Raw data:
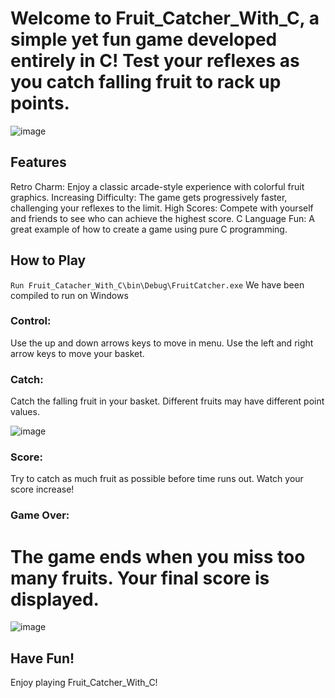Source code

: # Welcome to Fruit_Catcher_With_C, a simple yet fun game developed entirely in C! Test your reflexes as you catch falling fruit to rack up points.
![image](https://github.com/heterl0/Fruit_Catacher_With_C/assets/86330109/ab62f7b0-73f3-4d81-b5fa-87b545787345)

## Features

Retro Charm: Enjoy a classic arcade-style experience with colorful fruit graphics.
Increasing Difficulty: The game gets progressively faster, challenging your reflexes to the limit.
High Scores: Compete with yourself and friends to see who can achieve the highest score.
C Language Fun: A great example of how to create a game using pure C programming.


## How to Play
`` Run Fruit_Catacher_With_C\bin\Debug\FruitCatcher.exe ``
We have been compiled to run on Windows

### Control: 
Use the up and down arrows keys to move in menu.
Use the left and right arrow keys to move your basket.

### Catch: 
Catch the falling fruit in your basket. Different fruits may have different point values.

![image](https://github.com/heterl0/Fruit_Catacher_With_C/assets/86330109/f3e669b3-486e-4683-80a5-9e58240982c9)


### Score: 
Try to catch as much fruit as possible before time runs out. Watch your score increase!

### Game Over: 
# The game ends when you miss too many fruits. Your final score is displayed.

![image](https://github.com/heterl0/Fruit_Catacher_With_C/assets/86330109/b4e7064f-ed80-40e6-86e1-186caf9f6a54)

## Have Fun!

Enjoy playing Fruit_Catcher_With_C!
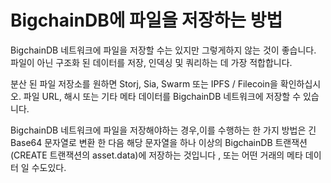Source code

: <!---
Copyright BigchainDB GmbH and BigchainDB contributors
SPDX-License-Identifier: (Apache-2.0 AND CC-BY-4.0)
Code is Apache-2.0 and docs are CC-BY-4.0
-->

# BigchainDB에 파일을 저장하는 방법

BigchainDB 네트워크에 파일을 저장할 수는 있지만 그렇게하지 않는 것이 좋습니다. 파일이 아닌 구조화 된 데이터를 저장, 인덱싱 및 쿼리하는 데 가장 적합합니다.

분산 된 파일 저장소를 원하면 Storj, Sia, Swarm 또는 IPFS / Filecoin을 확인하십시오. 파일 URL, 해시 또는 기타 메타 데이터를 BigchainDB 네트워크에 저장할 수 있습니다.

BigchainDB 네트워크에 파일을 저장해야하는 경우,이를 수행하는 한 가지 방법은 긴 Base64 문자열로 변환 한 다음 해당 문자열을 하나 이상의 BigchainDB 트랜잭션 (CREATE 트랜잭션의 asset.data)에 저장하는 것입니다 , 또는 어떤 거래의 메타 데이터 일 수도있다.

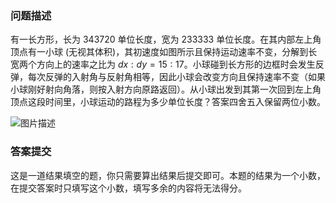 ### 问题描述

有一长方形，长为 $343720$ 单位长度，宽为 $233333$ 单位长度。在其内部左上角顶点有一小球 (无视其体积)，其初速度如图所示且保持运动速率不变，分解到长宽两个方向上的速率之比为 $dx:dy=15:17$。小球碰到长方形的边框时会发生反弹，每次反弹的入射角与反射角相等，因此小球会改变方向且保持速率不变（如果小球刚好射向角落，则按入射方向原路返回）。从小球出发到其第一次回到左上角顶点这段时间里，小球运动的路程为多少单位长度？答案四舍五入保留两位小数。

![图片描述](https://dn-simplecloud.shiyanlou.com/questions/uid1331660-20240701-1719820525356)

### 答案提交

这是一道结果填空的题，你只需要算出结果后提交即可。本题的结果为一个小数，在提交答案时只填写这个小数，填写多余的内容将无法得分。



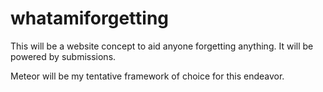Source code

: whatamiforgetting
=================
This will be a website concept to aid anyone forgetting anything. It will be powered by submissions.

Meteor will be my tentative framework of choice for this endeavor.
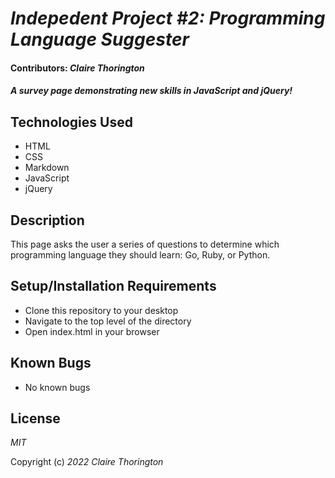 # _Indepedent Project #2: Programming Language Suggester_

#### Contributors: _**Claire Thorington**_

#### _A survey page demonstrating new skills in JavaScript and jQuery!_


## Technologies Used

* HTML
* CSS
* Markdown
* JavaScript
* jQuery

## Description

This page asks the user a series of questions to determine which programming language they should learn: Go, Ruby, or Python.

## Setup/Installation Requirements

* Clone this repository to your desktop
* Navigate to the top level of the directory
* Open index.html in your browser

## Known Bugs

* No known bugs

## License

_MIT_

Copyright (c) _2022_ _Claire Thorington_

Description of the task:
Write the entries out again exactly as they appear, with the pictures omitted.

Task answer:
Source code

: # Welcome to Fruit_Catcher_With_C, a simple yet fun game developed entirely in C! Test your reflexes as you catch falling fruit to rack up points.
![image](https://github.com/heterl0/Fruit_Catacher_With_C/assets/86330109/ab62f7b0-73f3-4d81-b5fa-87b545787345)

## Features

Retro Charm: Enjoy a classic arcade-style experience with colorful fruit graphics.
Increasing Difficulty: The game gets progressively faster, challenging your reflexes to the limit.
High Scores: Compete with yourself and friends to see who can achieve the highest score.
C Language Fun: A great example of how to create a game using pure C programming.


## How to Play
`` Run Fruit_Catacher_With_C\bin\Debug\FruitCatcher.exe ``
We have been compiled to run on Windows

### Control: 
Use the up and down arrows keys to move in menu.
Use the left and right arrow keys to move your basket.

### Catch: 
Catch the falling fruit in your basket. Different fruits may have different point values.

![image](https://github.com/heterl0/Fruit_Catacher_With_C/assets/86330109/f3e669b3-486e-4683-80a5-9e58240982c9)


### Score: 
Try to catch as much fruit as possible before time runs out. Watch your score increase!

### Game Over: 
# The game ends when you miss too many fruits. Your final score is displayed.

![image](https://github.com/heterl0/Fruit_Catacher_With_C/assets/86330109/b4e7064f-ed80-40e6-86e1-186caf9f6a54)

## Have Fun!

Enjoy playing Fruit_Catcher_With_C!
Source code

: <!---
Copyright BigchainDB GmbH and BigchainDB contributors
SPDX-License-Identifier: (Apache-2.0 AND CC-BY-4.0)
Code is Apache-2.0 and docs are CC-BY-4.0
-->

# BigchainDB에 파일을 저장하는 방법

BigchainDB 네트워크에 파일을 저장할 수는 있지만 그렇게하지 않는 것이 좋습니다. 파일이 아닌 구조화 된 데이터를 저장, 인덱싱 및 쿼리하는 데 가장 적합합니다.

분산 된 파일 저장소를 원하면 Storj, Sia, Swarm 또는 IPFS / Filecoin을 확인하십시오. 파일 URL, 해시 또는 기타 메타 데이터를 BigchainDB 네트워크에 저장할 수 있습니다.

BigchainDB 네트워크에 파일을 저장해야하는 경우,이를 수행하는 한 가지 방법은 긴 Base64 문자열로 변환 한 다음 해당 문자열을 하나 이상의 BigchainDB 트랜잭션 (CREATE 트랜잭션의 asset.data)에 저장하는 것입니다 , 또는 어떤 거래의 메타 데이터 일 수도있다.

 ### 问题描述

有一长方形，长为 $343720$ 单位长度，宽为 $233333$ 单位长度。在其内部左上角顶点有一小球 (无视其体积)，其初速度如图所示且保持运动速率不变，分解到长宽两个方向上的速率之比为 $dx:dy=15:17$。小球碰到长方形的边框时会发生反弹，每次反弹的入射角与反射角相等，因此小球会改变方向且保持速率不变（如果小球刚好射向角落，则按入射方向原路返回）。从小球出发到其第一次回到左上角顶点这段时间里，小球运动的路程为多少单位长度？答案四舍五入保留两位小数。

![图片描述](https://dn-simplecloud.shiyanlou.com/questions/uid1331660-20240701-1719820525356)

### 答案提交

这是一道结果填空的题，你只需要算出结果后提交即可。本题的结果为一个小数，在提交答案时只填写这个小数，填写多余的内容将无法得分。



Source code

: whatamiforgetting
=================
This will be a website concept to aid anyone forgetting anything. It will be powered by submissions.

Meteor will be my tentative framework of choice for this endeavor.
 # _Indepedent Project #2: Programming Language Suggester_

#### Contributors: _**Claire Thorington**_

#### _A survey page demonstrating new skills in JavaScript and jQuery!_


## Technologies Used

* HTML
* CSS
* Markdown
* JavaScript
* jQuery

## Description

This page asks the user a series of questions to determine which programming language they should learn: Go, Ruby, or Python.

## Setup/Installation Requirements

* Clone this repository to your desktop
* Navigate to the top level of the directory
* Open index.html in your browser

## Known Bugs

* No known bugs

## License

_MIT_

Copyright (c) _2022_ _Claire Thorington_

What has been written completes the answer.